Stored data entries
────────────────────────────────────────
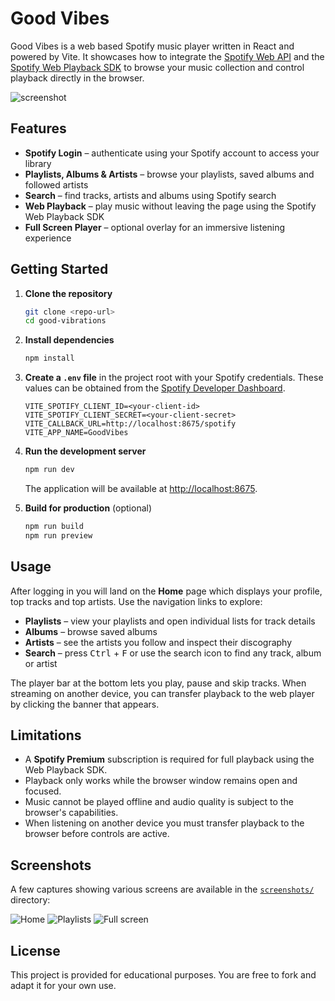 # Good Vibes

Good Vibes is a web based Spotify music player written in React and powered by Vite.
It showcases how to integrate the [Spotify Web API](https://developer.spotify.com/documentation/web-api/) 
and the [Spotify Web Playback SDK](https://developer.spotify.com/documentation/web-playback-sdk) to browse your
music collection and control playback directly in the browser.

![screenshot](screenshots/ss1.png)

## Features

- **Spotify Login** – authenticate using your Spotify account to access your library
- **Playlists, Albums & Artists** – browse your playlists, saved albums and followed artists
- **Search** – find tracks, artists and albums using Spotify search
- **Web Playback** – play music without leaving the page using the Spotify Web Playback SDK
- **Full Screen Player** – optional overlay for an immersive listening experience

## Getting Started

1. **Clone the repository**

   ```bash
   git clone <repo-url>
   cd good-vibrations
   ```
2. **Install dependencies**

   ```bash
   npm install
   ```
3. **Create a `.env` file** in the project root with your Spotify credentials. These values can be obtained from
the [Spotify Developer Dashboard](https://developer.spotify.com/dashboard).

   ```env
   VITE_SPOTIFY_CLIENT_ID=<your-client-id>
   VITE_SPOTIFY_CLIENT_SECRET=<your-client-secret>
   VITE_CALLBACK_URL=http://localhost:8675/spotify
   VITE_APP_NAME=GoodVibes
   ```
4. **Run the development server**

   ```bash
   npm run dev
   ```

   The application will be available at [http://localhost:8675](http://localhost:8675).

5. **Build for production** (optional)

   ```bash
   npm run build
   npm run preview
   ```

## Usage

After logging in you will land on the **Home** page which displays your profile, top tracks and top artists.
Use the navigation links to explore:

- **Playlists** – view your playlists and open individual lists for track details
- **Albums** – browse saved albums
- **Artists** – see the artists you follow and inspect their discography
- **Search** – press <kbd>Ctrl</kbd> + <kbd>F</kbd> or use the search icon to find any track, album or artist

The player bar at the bottom lets you play, pause and skip tracks. When streaming on another device,
you can transfer playback to the web player by clicking the banner that appears.

## Limitations

- A **Spotify Premium** subscription is required for full playback using the Web Playback SDK.
- Playback only works while the browser window remains open and focused.
- Music cannot be played offline and audio quality is subject to the browser's capabilities.
- When listening on another device you must transfer playback to the browser before controls are active.

## Screenshots

A few captures showing various screens are available in the [`screenshots/`](screenshots) directory:

![Home](screenshots/ss2.png)
![Playlists](screenshots/ss5.png)
![Full screen](screenshots/ss8.png)

## License

This project is provided for educational purposes. You are free to fork and adapt it for your own use.
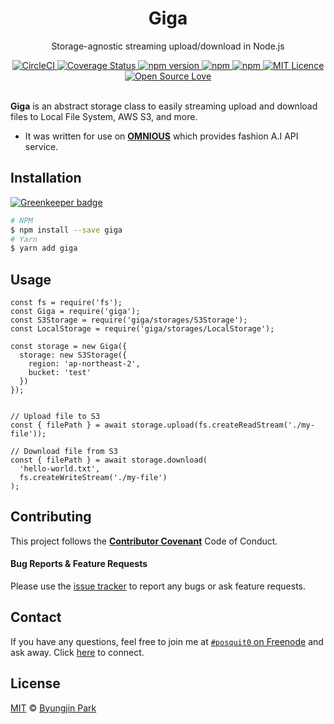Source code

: <div align="center">
  <h1>Giga</h1>
</div>

<p align="center">
  Storage-agnostic streaming upload/download in Node.js
</p>

<div align="center">
  <a href="https://circleci.com/gh/posquit0/node-giga">
    <img alt="CircleCI" src="https://circleci.com/gh/posquit0/node-giga.svg?style=shield" />
  </a>
  <a href="https://coveralls.io/github/posquit0/node-giga">
    <img src="https://coveralls.io/repos/github/posquit0/node-giga/badge.svg" alt='Coverage Status' />
  </a>
  <a href="https://badge.fury.io/js/giga">
    <img alt="npm version" src="https://badge.fury.io/js/giga.svg" />
  </a>
  <a href="https://www.npmjs.com/package/giga">
    <img alt="npm" src="https://img.shields.io/npm/dt/giga.svg" />
  </a>
  <a href="https://david-dm.org/posquit0/node-giga">
    <img alt="npm" src="https://img.shields.io/david/posquit0/node-giga.svg?style=flat-square" />
  </a>
  <a href="https://opensource.org/licenses/mit-license.php">
    <img alt="MIT Licence" src="https://badges.frapsoft.com/os/mit/mit.svg?v=103" />
  </a>
  <a href="https://github.com/ellerbrock/open-source-badge/">
    <img alt="Open Source Love" src="https://badges.frapsoft.com/os/v1/open-source.svg?v=103" />
  </a>
</div>

<br />

**Giga** is an abstract storage class to easily streaming upload and download files to Local File System, AWS S3, and more.

- It was written for use on [**OMNIOUS**](http://www.omnious.com) which provides fashion A.I API service.


## Installation

[![Greenkeeper badge](https://badges.greenkeeper.io/posquit0/node-giga.svg)](https://greenkeeper.io/)

```bash
# NPM
$ npm install --save giga
# Yarn
$ yarn add giga
```


## Usage

```node
const fs = require('fs');
const Giga = require('giga');
const S3Storage = require('giga/storages/S3Storage');
const LocalStorage = require('giga/storages/LocalStorage');

const storage = new Giga({
  storage: new S3Storage({
    region: 'ap-northeast-2',
    bucket: 'test'
  })
});


// Upload file to S3
const { filePath } = await storage.upload(fs.createReadStream('./my-file'));

// Download file from S3
const { filePath } = await storage.download(
  'hello-world.txt',
  fs.createWriteStream('./my-file')
);
```


## Contributing

This project follows the [**Contributor Covenant**](http://contributor-covenant.org/version/1/4/) Code of Conduct.

#### Bug Reports & Feature Requests

Please use the [issue tracker](https://github.com/posquit0/node-giga/issues) to report any bugs or ask feature requests.


## Contact

If you have any questions, feel free to join me at [`#posquit0` on Freenode](irc://irc.freenode.net/posquit0) and ask away. Click [here](https://kiwiirc.com/client/irc.freenode.net/posquit0) to connect.


## License

[MIT](https://github.com/posquit0/node-giga/blob/master/LICENSE) © [Byungjin Park](http://www.posquit0.com)
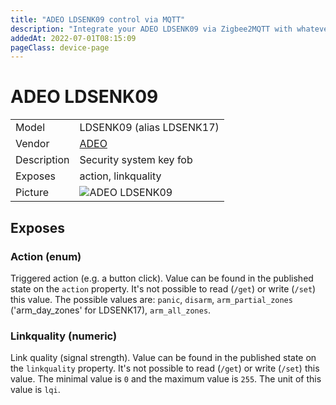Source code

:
 ```yaml
---
title: "ADEO LDSENK09 control via MQTT"
description: "Integrate your ADEO LDSENK09 via Zigbee2MQTT with whatever smart home infrastructure you are using without the vendor's bridge or gateway."
addedAt: 2022-07-01T08:15:09
pageClass: device-page
---
```


<!-- !!!! -->
<!-- ATTENTION: This file is auto-generated through docgen! -->
<!-- You can only edit the "Notes"-Section between the two comment lines "Notes BEGIN" and "Notes END". -->
<!-- Do not use h1 or h2 heading within "## Notes"-Section. -->
<!-- !!!! -->

# ADEO LDSENK09

|     |     |
|-----|-----|
| Model | LDSENK09  (alias LDSENK17) |
| Vendor  | [ADEO](/supported-devices/#v=ADEO)  |
| Description | Security system key fob |
| Exposes | action, linkquality |
| Picture | ![ADEO LDSENK09](https://www.zigbee2mqtt.io/images/devices/LDSENK09.jpg) |


<!-- Notes BEGIN: You can edit here. Add "## Notes" headline if not already present. -->


<!-- Notes END: Do not edit below this line -->



## Exposes

### Action (enum)
Triggered action (e.g. a button click).
Value can be found in the published state on the `action` property.
It's not possible to read (`/get`) or write (`/set`) this value.
The possible values are: `panic`, `disarm`, `arm_partial_zones` ('arm_day_zones' for LDSENK17), `arm_all_zones`.

### Linkquality (numeric)
Link quality (signal strength).
Value can be found in the published state on the `linkquality` property.
It's not possible to read (`/get`) or write (`/set`) this value.
The minimal value is `0` and the maximum value is `255`.
The unit of this value is `lqi`.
────────────────────────────────────────
Pull every line containing the word "localhost" out of the entries above.

## Your response
   VITE_CALLBACK_URL=http://localhost:8675/spotify
   The application will be available at [http://localhost:8675](http://localhost:8675).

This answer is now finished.